2.3.2 轉移風險：通過將麵臨風險的資產或其價值轉移到更安全的地方來避免或降低風險。通常隻有當風險不能被降低或避免、且被第三方（被轉嫁方）接受時才被采用。一般用於那些低概率、但一旦風險發生時會對組織產生重大影響的風險。在本機構不具備足夠的安全保障的技術能力時，將信息係統的技術體係（即信息載體部分）外包給滿足安全保障要求的第三方機構，從而避免技術風險。通過給昂貴的設備上保險，將設備損失的風險轉移給保險公司，從而降低資產價值的損失。

2.4 批準監督。批準：是指機構的決策層依據風險評估和風險處理的結果是否滿足信息係統的安全要求，做出是否認可風險管理活動的決定。
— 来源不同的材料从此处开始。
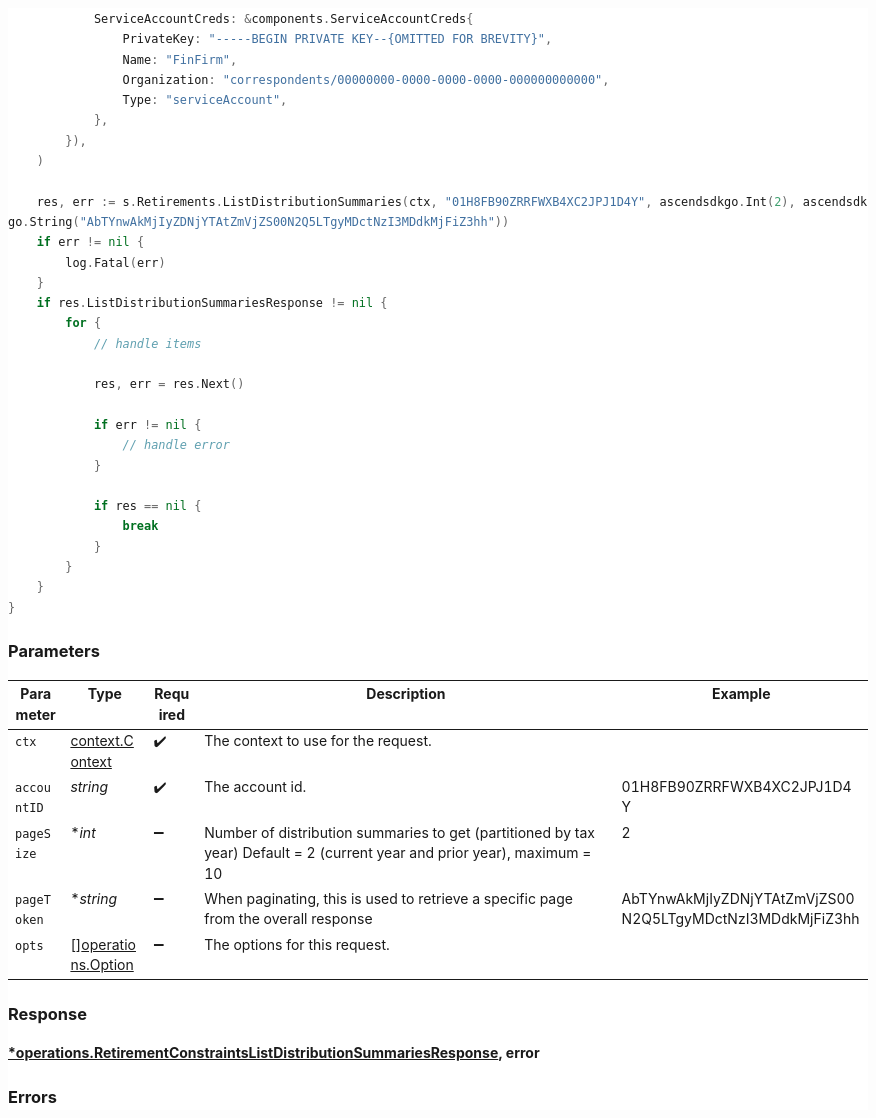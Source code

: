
 ```go
            ServiceAccountCreds: &components.ServiceAccountCreds{
                PrivateKey: "-----BEGIN PRIVATE KEY--{OMITTED FOR BREVITY}",
                Name: "FinFirm",
                Organization: "correspondents/00000000-0000-0000-0000-000000000000",
                Type: "serviceAccount",
            },
        }),
    )

    res, err := s.Retirements.ListDistributionSummaries(ctx, "01H8FB90ZRRFWXB4XC2JPJ1D4Y", ascendsdkgo.Int(2), ascendsdkgo.String("AbTYnwAkMjIyZDNjYTAtZmVjZS00N2Q5LTgyMDctNzI3MDdkMjFiZ3hh"))
    if err != nil {
        log.Fatal(err)
    }
    if res.ListDistributionSummariesResponse != nil {
        for {
            // handle items

            res, err = res.Next()

            if err != nil {
                // handle error
            }

            if res == nil {
                break
            }
        }
    }
}
```

### Parameters

| Parameter                                                                                                                 | Type                                                                                                                      | Required                                                                                                                  | Description                                                                                                               | Example                                                                                                                   |
| ------------------------------------------------------------------------------------------------------------------------- | ------------------------------------------------------------------------------------------------------------------------- | ------------------------------------------------------------------------------------------------------------------------- | ------------------------------------------------------------------------------------------------------------------------- | ------------------------------------------------------------------------------------------------------------------------- |
| `ctx`                                                                                                                     | [context.Context](https://pkg.go.dev/context#Context)                                                                     | :heavy_check_mark:                                                                                                        | The context to use for the request.                                                                                       |                                                                                                                           |
| `accountID`                                                                                                               | *string*                                                                                                                  | :heavy_check_mark:                                                                                                        | The account id.                                                                                                           | 01H8FB90ZRRFWXB4XC2JPJ1D4Y                                                                                                |
| `pageSize`                                                                                                                | **int*                                                                                                                    | :heavy_minus_sign:                                                                                                        | Number of distribution summaries to get (partitioned by tax year) Default = 2 (current year and prior year), maximum = 10 | 2                                                                                                                         |
| `pageToken`                                                                                                               | **string*                                                                                                                 | :heavy_minus_sign:                                                                                                        | When paginating, this is used to retrieve a specific page from the overall response                                       | AbTYnwAkMjIyZDNjYTAtZmVjZS00N2Q5LTgyMDctNzI3MDdkMjFiZ3hh                                                                  |
| `opts`                                                                                                                    | [][operations.Option](../../models/operations/option.md)                                                                  | :heavy_minus_sign:                                                                                                        | The options for this request.                                                                                             |                                                                                                                           |

### Response

**[*operations.RetirementConstraintsListDistributionSummariesResponse](../../models/operations/retirementconstraintslistdistributionsummariesresponse.md), error**

### Errors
監督：是指檢查機構及其信息係統以及信息安全相關的環境有無變化，監督變化因素是否有可能引入新風險。

2.5 監控審查的意義，監控與審查可以及時發現已經出現或即將出現的變化、偏差和延誤等問題，並采取適當的措施進行控製和糾正，從而減少因此造成的損失，保證信息安全風險管理主循環的有效性。

3.安全風險評估實踐與國家相關政策

3.1 國家對開展風險評估工作的政策要求

3.1.1 信息化領導小組關於加強信息安全保障工作的意見》（中辦發[2003]27號）中明確提出：“要重視信息安全風險評估工作，對網絡與信息係統安全的潛在威脅、薄弱環節、防護措施等進行分析評估，綜合考慮網絡與信息係統的重要性、涉密程度和麵臨的信息安全風險等因素，進行相應等級的安全建設和管理”
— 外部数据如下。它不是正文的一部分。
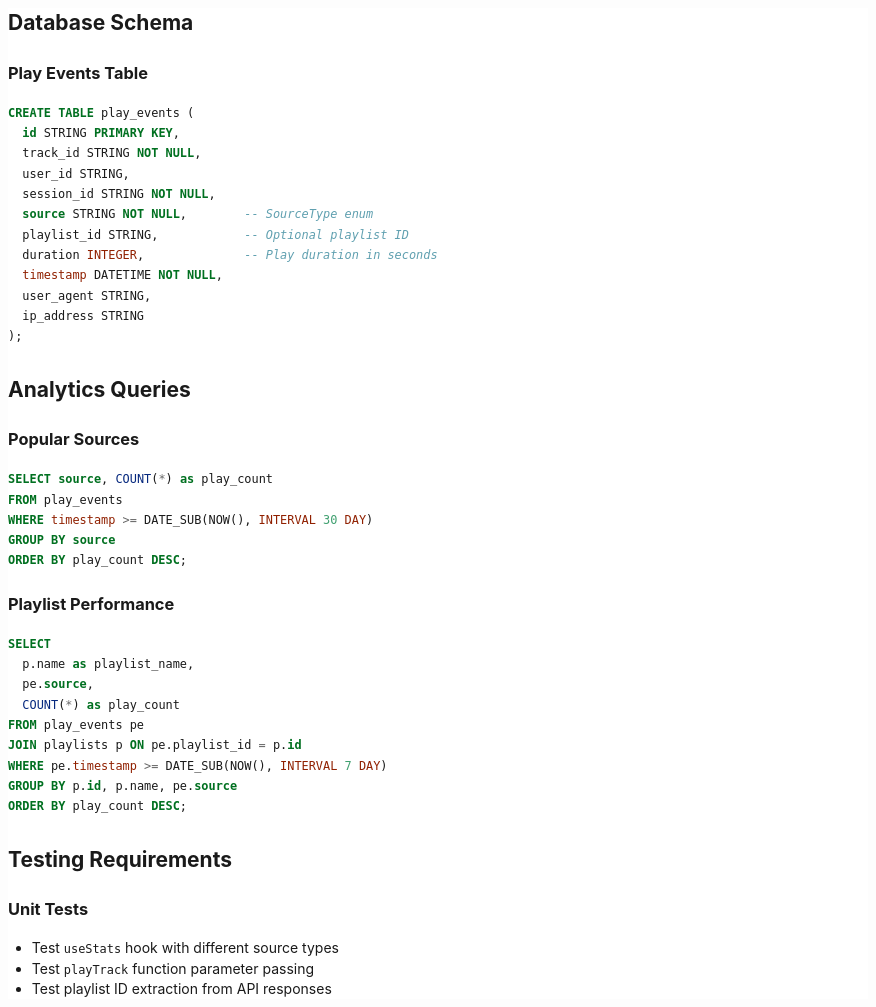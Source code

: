 ## Database Schema

### Play Events Table
```sql
CREATE TABLE play_events (
  id STRING PRIMARY KEY,
  track_id STRING NOT NULL,
  user_id STRING,
  session_id STRING NOT NULL,
  source STRING NOT NULL,        -- SourceType enum
  playlist_id STRING,            -- Optional playlist ID
  duration INTEGER,              -- Play duration in seconds
  timestamp DATETIME NOT NULL,
  user_agent STRING,
  ip_address STRING
);
```

## Analytics Queries

### Popular Sources
```sql
SELECT source, COUNT(*) as play_count
FROM play_events
WHERE timestamp >= DATE_SUB(NOW(), INTERVAL 30 DAY)
GROUP BY source
ORDER BY play_count DESC;
```

### Playlist Performance
```sql
SELECT 
  p.name as playlist_name,
  pe.source,
  COUNT(*) as play_count
FROM play_events pe
JOIN playlists p ON pe.playlist_id = p.id
WHERE pe.timestamp >= DATE_SUB(NOW(), INTERVAL 7 DAY)
GROUP BY p.id, p.name, pe.source
ORDER BY play_count DESC;
```

## Testing Requirements

### Unit Tests
- Test `useStats` hook with different source types
- Test `playTrack` function parameter passing
- Test playlist ID extraction from API responses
3.1.2 《國家網絡與信息安全協調小組〈關於開展信息安全風險評估工作的意見〉》（國信辦【2006】5號文）中明確規定了風險評估工作的相關要求：風險評估的基本內容和原則；風險評估工作的基本要求；開展風險評估工作的有關安排。

3.2 《關於開展信息安全風險評估工作的意見》的實施要求

3.2.1 信息安全風險評估工作應當貫穿信息係統全生命周期。在信息係統規劃設計階段，通過信息安全風險評估工作，可以明確信息係統的安全需求及其安全目標，有針對性地製定和部署安全措施，從而避免產生欠保護或過保護的情況。
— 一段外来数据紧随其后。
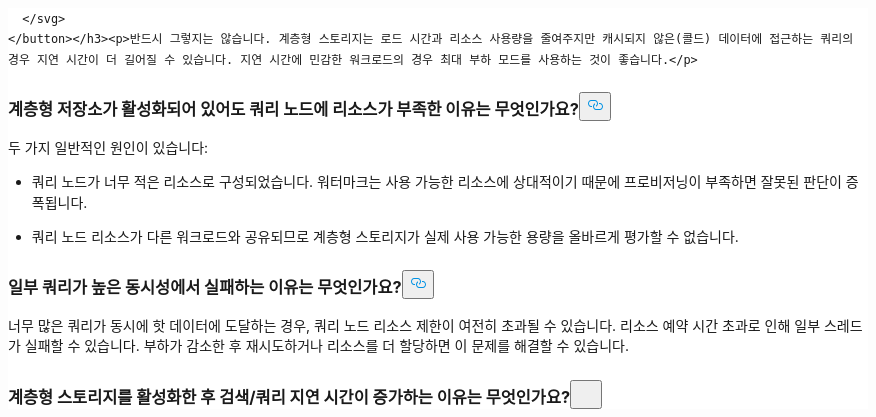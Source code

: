       </svg>
    </button></h3><p>반드시 그렇지는 않습니다. 계층형 스토리지는 로드 시간과 리소스 사용량을 줄여주지만 캐시되지 않은(콜드) 데이터에 접근하는 쿼리의 경우 지연 시간이 더 길어질 수 있습니다. 지연 시간에 민감한 워크로드의 경우 최대 부하 모드를 사용하는 것이 좋습니다.</p>
<h3 id="Why-does-a-QueryNode-still-run-out-of-resources-even-with-Tiered-Storage-enabled" class="common-anchor-header">계층형 저장소가 활성화되어 있어도 쿼리 노드에 리소스가 부족한 이유는 무엇인가요?<button data-href="#Why-does-a-QueryNode-still-run-out-of-resources-even-with-Tiered-Storage-enabled" class="anchor-icon" translate="no">
      <svg translate="no"
        aria-hidden="true"
        focusable="false"
        height="20"
        version="1.1"
        viewBox="0 0 16 16"
        width="16"
      >
        <path
          fill="#0092E4"
          fill-rule="evenodd"
          d="M4 9h1v1H4c-1.5 0-3-1.69-3-3.5S2.55 3 4 3h4c1.45 0 3 1.69 3 3.5 0 1.41-.91 2.72-2 3.25V8.59c.58-.45 1-1.27 1-2.09C10 5.22 8.98 4 8 4H4c-.98 0-2 1.22-2 2.5S3 9 4 9zm9-3h-1v1h1c1 0 2 1.22 2 2.5S13.98 12 13 12H9c-.98 0-2-1.22-2-2.5 0-.83.42-1.64 1-2.09V6.25c-1.09.53-2 1.84-2 3.25C6 11.31 7.55 13 9 13h4c1.45 0 3-1.69 3-3.5S14.5 6 13 6z"
        ></path>
      </svg>
    </button></h3><p>두 가지 일반적인 원인이 있습니다:</p>
<ul>
<li><p>쿼리 노드가 너무 적은 리소스로 구성되었습니다. 워터마크는 사용 가능한 리소스에 상대적이기 때문에 프로비저닝이 부족하면 잘못된 판단이 증폭됩니다.</p></li>
<li><p>쿼리 노드 리소스가 다른 워크로드와 공유되므로 계층형 스토리지가 실제 사용 가능한 용량을 올바르게 평가할 수 없습니다.</p></li>
</ul>
<h3 id="Why-do-some-queries-fail-under-high-concurrency" class="common-anchor-header">일부 쿼리가 높은 동시성에서 실패하는 이유는 무엇인가요?<button data-href="#Why-do-some-queries-fail-under-high-concurrency" class="anchor-icon" translate="no">
      <svg translate="no"
        aria-hidden="true"
        focusable="false"
        height="20"
        version="1.1"
        viewBox="0 0 16 16"
        width="16"
      >
        <path
          fill="#0092E4"
          fill-rule="evenodd"
          d="M4 9h1v1H4c-1.5 0-3-1.69-3-3.5S2.55 3 4 3h4c1.45 0 3 1.69 3 3.5 0 1.41-.91 2.72-2 3.25V8.59c.58-.45 1-1.27 1-2.09C10 5.22 8.98 4 8 4H4c-.98 0-2 1.22-2 2.5S3 9 4 9zm9-3h-1v1h1c1 0 2 1.22 2 2.5S13.98 12 13 12H9c-.98 0-2-1.22-2-2.5 0-.83.42-1.64 1-2.09V6.25c-1.09.53-2 1.84-2 3.25C6 11.31 7.55 13 9 13h4c1.45 0 3-1.69 3-3.5S14.5 6 13 6z"
        ></path>
      </svg>
    </button></h3><p>너무 많은 쿼리가 동시에 핫 데이터에 도달하는 경우, 쿼리 노드 리소스 제한이 여전히 초과될 수 있습니다. 리소스 예약 시간 초과로 인해 일부 스레드가 실패할 수 있습니다. 부하가 감소한 후 재시도하거나 리소스를 더 할당하면 이 문제를 해결할 수 있습니다.</p>
<h3 id="Why-does-searchquery-latency-increase-after-enabling-Tiered-Storage" class="common-anchor-header">계층형 스토리지를 활성화한 후 검색/쿼리 지연 시간이 증가하는 이유는 무엇인가요?<button data-href="#Why-does-searchquery-latency-increase-after-enabling-Tiered-Storage" class="anchor-icon" translate="no">
      <svg translate="no"
        aria-hidden="true"
        focusable="false"
        height="20"
        version="1.1"
        viewBox="0 0 16 16"
        width="16"
      >
        <path
          fill="#0092E4"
3.2.2 在信息係統建設完成驗收時，通過風險評估工作可以檢驗信息係統是否實現了所設計的安全功能，是否滿足了信息係統的安全需求並達到預期的安全目標。

3.3 《關於開展信息安全風險評估工作的意見》的管理要求

3.3.1 信息安全風險評估工作敏感性強，涉及係統的關鍵資產和核心信息，一旦處理不當，反而可能引入新的風險，《意見》強調，必須高度重視信息安全風險評估的組織管理工作。

3.3.2 為規避由於風險評估工作而引入新的安全風險，《意見》提出以下要求：（1）參與信息安全風險評估工作的單位及其有關人員必須遵守國家有關信息安全的法律法規，並承擔相應的責任和義務。（2）風險評估工作的發起方必須采取相應保密措施，並與參與評估的有關單位或人員簽訂具有法律約束力的保密協議。（3）對關係國計民生和社會穩定的基礎信息網絡和重要信息係統的信息安全風險評估工作必須遵循國家的有關規定進行。

3.3.3 加快製定和完善信息安全風險評估有關技術標準，盡快完善並頒布《信息安全風險評估指南》和《信息安全風險管理指南》等國家標準，各行業主管部門也可根據本行業特點製定相應的技術規範。

3.4 2071號文件對電子政務提出要求

為落實《國家電子政務工程建設項目管理暫行辦法》（發改委[2007]55號令）對風險評估的要求，發改高技【2008】2071號文件《關於加強國家電子政務工程建設項目信息安全風險評估工作的通知》提出了具體要求：（相當於“信息安全審計”）電子政務工程建設項目應開展信息安全風險評估工作；評估的主要內容應包含：資產、威脅、脆弱性、已有的安全措施和殘餘風險的影響等；項目建設單位應在試運行期間開展風險評估工作，作為項目驗收的重要依據；項目驗收申請時，應提交信息安全風險評估報告；係統投入運行後，應定期開展信息安全風險評估。